Pickles Begone

For a while now I've been working on a branch of the main Mailman svn trunk. The primary goal of this branch was to see if we could save all list data in a SQLAlchemy backed database instead of all the little individual list-specific pickles that has been a signature of Mailman's "database" almost since its inception. My experiments were rather modest – I wanted to see how little code I had to change in order to get rid of the pickles altogether.

It turns out that really, not much code had to be changed. I think this is a testiment to SQLAlchemy's approach. I had made several attempts at switching to an ORM before, once with SQLObject and once with SQLAlchemy. In fact, during the last couple of PyCons in Washington DC, a number of us sprinting on this very thing. Our goals were much more ambitious though; we tried to layout an elaborate schema for the ultimate Mailman 3 database. In retrospect, this was a good exercise, but because the changes were so radical, the work was never completed.

My previous attempt using SQLAlchemy failed because I was still trying to keep the list-centric approach. IOW, I was trying to keep one database per list, but this didn't work for several reasons. This time around I decided to simplify things by having one database contain all data for all mailing lists. I've had enough success with this that I'm ready to merge my branch back into the trunk.

Compromises

While the branch seems to work pretty well – you can certainly make changes in the web u/i and they persist, and you can send mail through the system – it hasn't been thorougly tested. My opinion is that it won't get more testing in the branch and it's stable enough, so it's time to merge.

I've made some compromises in the schema design in order to get things working.

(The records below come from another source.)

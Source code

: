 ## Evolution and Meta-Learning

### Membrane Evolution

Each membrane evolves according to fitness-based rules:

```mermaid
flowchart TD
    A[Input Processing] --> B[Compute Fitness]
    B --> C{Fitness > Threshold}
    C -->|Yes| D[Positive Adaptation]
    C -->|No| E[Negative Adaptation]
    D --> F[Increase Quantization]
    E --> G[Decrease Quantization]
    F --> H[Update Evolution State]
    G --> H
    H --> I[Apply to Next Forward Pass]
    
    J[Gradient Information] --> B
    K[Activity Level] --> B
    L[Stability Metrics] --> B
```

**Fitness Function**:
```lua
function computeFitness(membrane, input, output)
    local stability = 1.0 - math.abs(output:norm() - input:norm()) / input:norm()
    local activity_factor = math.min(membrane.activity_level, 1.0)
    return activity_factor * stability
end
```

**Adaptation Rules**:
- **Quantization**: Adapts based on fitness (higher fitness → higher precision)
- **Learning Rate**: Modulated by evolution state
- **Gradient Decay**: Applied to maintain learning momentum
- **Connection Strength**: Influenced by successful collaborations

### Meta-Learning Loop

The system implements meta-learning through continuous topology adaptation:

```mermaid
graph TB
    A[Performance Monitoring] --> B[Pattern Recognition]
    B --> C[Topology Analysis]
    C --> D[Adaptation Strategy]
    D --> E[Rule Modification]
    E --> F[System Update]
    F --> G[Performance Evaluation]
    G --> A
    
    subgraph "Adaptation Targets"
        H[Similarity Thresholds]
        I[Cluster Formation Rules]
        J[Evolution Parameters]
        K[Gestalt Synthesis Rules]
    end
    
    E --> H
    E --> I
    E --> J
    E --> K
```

For example, any MailList attribute that isn't of a simple type (e.g. not a string or number) is defined in the SQLAlchemy schema as a PickleType column. Okay, so pickles aren't totally eradicated! Still, this was the quickest path to getting everything working.

For example, the list of email address of the list's owners is stored as a Python list of strings on the attribute. Rather than DTRT now and represent those as its own table, I just make the MailList.owner attribute a PickleType and SQLAlchemy does the rest. My plan after merging to the trunk is to take these pickle columns one-by-one and split them out into their own tables.

Still to do

I think the very first thing to do after the merge is to build functional import/export scripts. Actually, we already have an export script for the trunk, but this must be ported to the MM2.1 branch. The way existing lists are going to be migrated to the trunk is by exporting an XML file representing one or more mailing lists, then taking those XML files over to a MM2.2 (or 3.0???) site and doing an import. ISTM there's no other way.

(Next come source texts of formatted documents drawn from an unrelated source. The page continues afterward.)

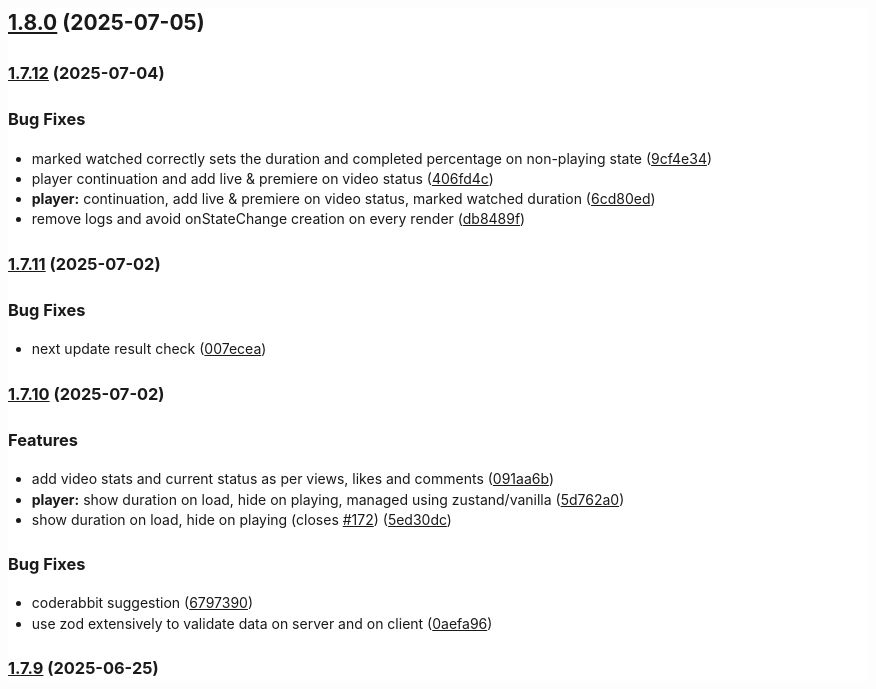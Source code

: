 ## [1.8.0](https://github.com/realChakrawarti/ingest/compare/v1.7.12...v1.8.0) (2025-07-05)

### [1.7.12](https://github.com/realChakrawarti/ingest/compare/v1.7.11...v1.7.12) (2025-07-04)


### Bug Fixes

* marked watched correctly sets the duration and completed percentage on non-playing state ([9cf4e34](https://github.com/realChakrawarti/ingest/commit/9cf4e344313373bf02e6f57c29b3c90de92ada52))
* player continuation and add live & premiere on video status ([406fd4c](https://github.com/realChakrawarti/ingest/commit/406fd4c64641ef5ff0bd8e3fe603a1a47f314a26))
* **player:** continuation, add live & premiere on video status, marked watched duration ([6cd80ed](https://github.com/realChakrawarti/ingest/commit/6cd80edd9855814909aaf2ec51395607d6efb42b))
* remove logs and avoid onStateChange creation on every render ([db8489f](https://github.com/realChakrawarti/ingest/commit/db8489f2c5529e926e0b794509a2fd612f0388cb))

### [1.7.11](https://github.com/realChakrawarti/ingest/compare/v1.7.10...v1.7.11) (2025-07-02)


### Bug Fixes

* next update result check ([007ecea](https://github.com/realChakrawarti/ingest/commit/007ecea604499c2646e3e323f886c8f559c48fa0))

### [1.7.10](https://github.com/realChakrawarti/ingest/compare/v1.7.9...v1.7.10) (2025-07-02)


### Features

* add video stats and current status as per views, likes and comments ([091aa6b](https://github.com/realChakrawarti/ingest/commit/091aa6b3c20841450ab80aa1693fe32e37e510f5))
* **player:** show duration on load, hide on playing, managed using zustand/vanilla ([5d762a0](https://github.com/realChakrawarti/ingest/commit/5d762a023e9c1976e8ffe051ec260f8bb026dc48))
* show duration on load, hide on playing (closes [#172](https://github.com/realChakrawarti/ingest/issues/172)) ([5ed30dc](https://github.com/realChakrawarti/ingest/commit/5ed30dc901328e31316b65d0787066fb46203c79))


### Bug Fixes

* coderabbit suggestion ([6797390](https://github.com/realChakrawarti/ingest/commit/6797390f930f76e42017c01d71235c3d84dde10e))
* use zod extensively to validate data on server and on client ([0aefa96](https://github.com/realChakrawarti/ingest/commit/0aefa9655d8b16cbd29d3d9883821d85648b72ff))

### [1.7.9](https://github.com/realChakrawarti/ingest/compare/v1.7.8...v1.7.9) (2025-06-25)
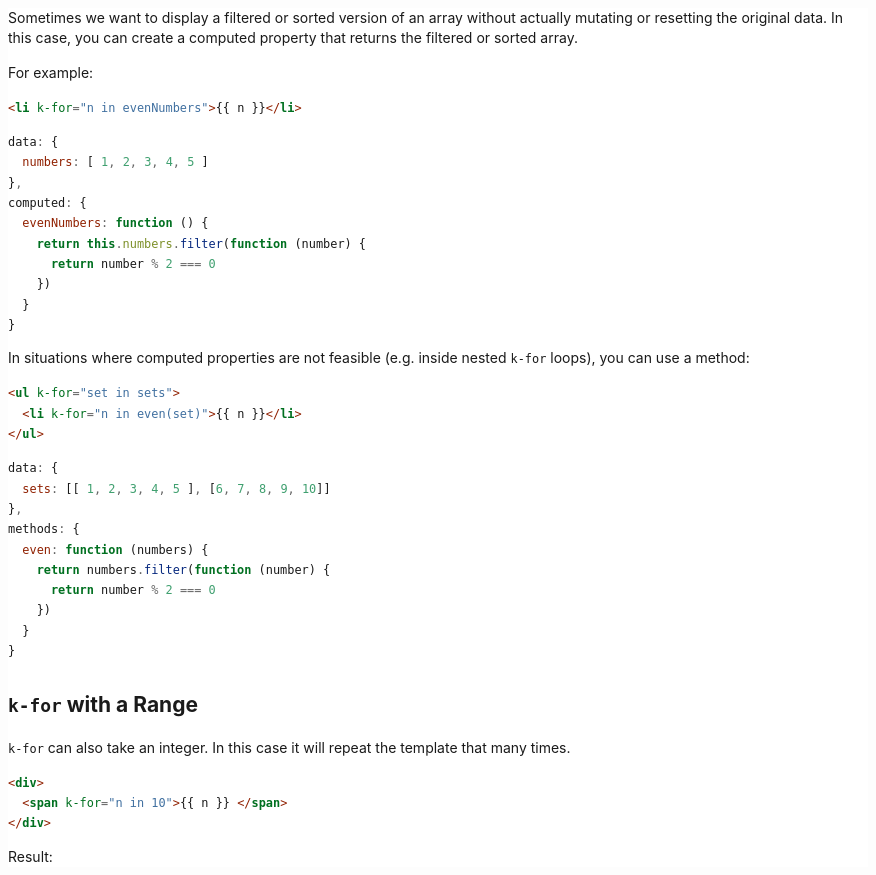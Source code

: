 Sometimes we want to display a filtered or sorted version of an array without actually mutating or resetting the original data. In this case, you can create a computed property that returns the filtered or sorted array.

For example:

``` html
<li k-for="n in evenNumbers">{{ n }}</li>
```

``` js
data: {
  numbers: [ 1, 2, 3, 4, 5 ]
},
computed: {
  evenNumbers: function () {
    return this.numbers.filter(function (number) {
      return number % 2 === 0
    })
  }
}
```

In situations where computed properties are not feasible (e.g. inside nested `k-for` loops), you can use a method:

```html
<ul k-for="set in sets">
  <li k-for="n in even(set)">{{ n }}</li>
</ul>
```

```js
data: {
  sets: [[ 1, 2, 3, 4, 5 ], [6, 7, 8, 9, 10]]
},
methods: {
  even: function (numbers) {
    return numbers.filter(function (number) {
      return number % 2 === 0
    })
  }
}
```

## `k-for` with a Range

`k-for` can also take an integer. In this case it will repeat the template that many times.

``` html
<div>
  <span k-for="n in 10">{{ n }} </span>
</div>
```

Result:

Once I have a working import/export, I plan on rewriting the pending database to be SQLAlchemy'd instead of the pickle it currently is. After that, I will work on individual PickleType columns, to de-picklify them too. My top priority is to implement the rosters idea I've had for a long time. This will be more disruptive to the code base but it will also have the greatest impact on usability I think.

Comments

Barry Warsaw

r8127 includes a rudimentary import script, so you can now dump your MM2.1 lists uses the branch's head's export.py script, then take the resulting XML and import it into MM2.2. Still to do: importing header_filters and topics (both list defined and user selected).

Joshua Kugler

A technical question: can you elaborate a little bit on why you chose SQLAlchemy over SQLObject? Not flaming...just wondering.

Barry Warsaw

I can't really point to x, y, and z technical reasons. Several Pycons ago a few of us sprinted on SO support in Mailman and got pretty far. Ultimately though I had trouble getting it to do what I wanted, as easily as I wanted it to be. When I heard about SA, I pulled it down and started playing with it and it just seemed so much easier to build it into Mailman that I just stuck with it. What I really like is the brevity and yet power, but more importantly the minimal impact it forced on Mailman's current architecture. What this means for me is that I can move Mailman over to SA incrementally, allowing me to have more confidence things are working correctly, along with better milestones along the way. So SA seems quite nice and I haven't (yet?) hit any roadblocks.